» EXERCISE BRIEF
Top to bottom, output the entries that follow exactly.

» Stored data entries
------------------------------------------------------------

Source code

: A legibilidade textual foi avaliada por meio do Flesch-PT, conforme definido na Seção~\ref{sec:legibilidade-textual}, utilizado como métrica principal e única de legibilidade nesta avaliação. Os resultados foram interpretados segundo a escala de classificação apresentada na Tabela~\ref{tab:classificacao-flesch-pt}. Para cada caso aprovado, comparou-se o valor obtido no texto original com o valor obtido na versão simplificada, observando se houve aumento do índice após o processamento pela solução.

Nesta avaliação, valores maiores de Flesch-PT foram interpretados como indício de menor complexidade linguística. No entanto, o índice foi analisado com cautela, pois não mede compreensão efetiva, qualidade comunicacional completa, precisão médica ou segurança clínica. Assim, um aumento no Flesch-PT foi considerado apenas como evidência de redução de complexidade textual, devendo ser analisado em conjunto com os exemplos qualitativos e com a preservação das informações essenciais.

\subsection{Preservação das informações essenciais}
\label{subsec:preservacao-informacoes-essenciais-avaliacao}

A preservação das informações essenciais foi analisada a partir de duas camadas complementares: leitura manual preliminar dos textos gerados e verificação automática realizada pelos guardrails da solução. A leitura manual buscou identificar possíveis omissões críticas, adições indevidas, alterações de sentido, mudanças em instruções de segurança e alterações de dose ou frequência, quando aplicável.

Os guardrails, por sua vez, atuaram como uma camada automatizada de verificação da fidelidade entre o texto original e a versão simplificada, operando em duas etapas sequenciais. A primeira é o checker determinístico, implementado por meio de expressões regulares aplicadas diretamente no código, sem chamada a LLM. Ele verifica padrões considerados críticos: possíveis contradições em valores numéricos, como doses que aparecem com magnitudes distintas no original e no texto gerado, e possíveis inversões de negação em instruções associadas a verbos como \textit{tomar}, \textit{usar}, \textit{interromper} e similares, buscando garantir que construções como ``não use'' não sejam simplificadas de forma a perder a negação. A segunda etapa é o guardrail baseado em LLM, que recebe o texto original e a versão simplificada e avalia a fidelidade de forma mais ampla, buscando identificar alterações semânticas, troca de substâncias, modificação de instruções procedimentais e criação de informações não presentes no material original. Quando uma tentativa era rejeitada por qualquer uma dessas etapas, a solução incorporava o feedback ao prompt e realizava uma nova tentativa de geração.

------------------------------------------------------------

» TASK OUTPUT
Source code

: A legibilidade textual foi avaliada por meio do Flesch-PT, conforme definido na Seção~\ref{sec:legibilidade-textual}, utilizado como métrica principal e única de legibilidade nesta avaliação. Os resultados foram interpretados segundo a escala de classificação apresentada na Tabela~\ref{tab:classificacao-flesch-pt}. Para cada caso aprovado, comparou-se o valor obtido no texto original com o valor obtido na versão simplificada, observando se houve aumento do índice após o processamento pela solução.

Nesta avaliação, valores maiores de Flesch-PT foram interpretados como indício de menor complexidade linguística. No entanto, o índice foi analisado com cautela, pois não mede compreensão efetiva, qualidade comunicacional completa, precisão médica ou segurança clínica. Assim, um aumento no Flesch-PT foi considerado apenas como evidência de redução de complexidade textual, devendo ser analisado em conjunto com os exemplos qualitativos e com a preservação das informações essenciais.

\subsection{Preservação das informações essenciais}
\label{subsec:preservacao-informacoes-essenciais-avaliacao}

A preservação das informações essenciais foi analisada a partir de duas camadas complementares: leitura manual preliminar dos textos gerados e verificação automática realizada pelos guardrails da solução. A leitura manual buscou identificar possíveis omissões críticas, adições indevidas, alterações de sentido, mudanças em instruções de segurança e alterações de dose ou frequência, quando aplicável.

Os guardrails, por sua vez, atuaram como uma camada automatizada de verificação da fidelidade entre o texto original e a versão simplificada, operando em duas etapas sequenciais. A primeira é o checker determinístico, implementado por meio de expressões regulares aplicadas diretamente no código, sem chamada a LLM. Ele verifica padrões considerados críticos: possíveis contradições em valores numéricos, como doses que aparecem com magnitudes distintas no original e no texto gerado, e possíveis inversões de negação em instruções associadas a verbos como \textit{tomar}, \textit{usar}, \textit{interromper} e similares, buscando garantir que construções como ``não use'' não sejam simplificadas de forma a perder a negação. A segunda etapa é o guardrail baseado em LLM, que recebe o texto original e a versão simplificada e avalia a fidelidade de forma mais ampla, buscando identificar alterações semânticas, troca de substâncias, modificação de instruções procedimentais e criação de informações não presentes no material original. Quando uma tentativa era rejeitada por qualquer uma dessas etapas, a solução incorporava o feedback ao prompt e realizava uma nova tentativa de geração.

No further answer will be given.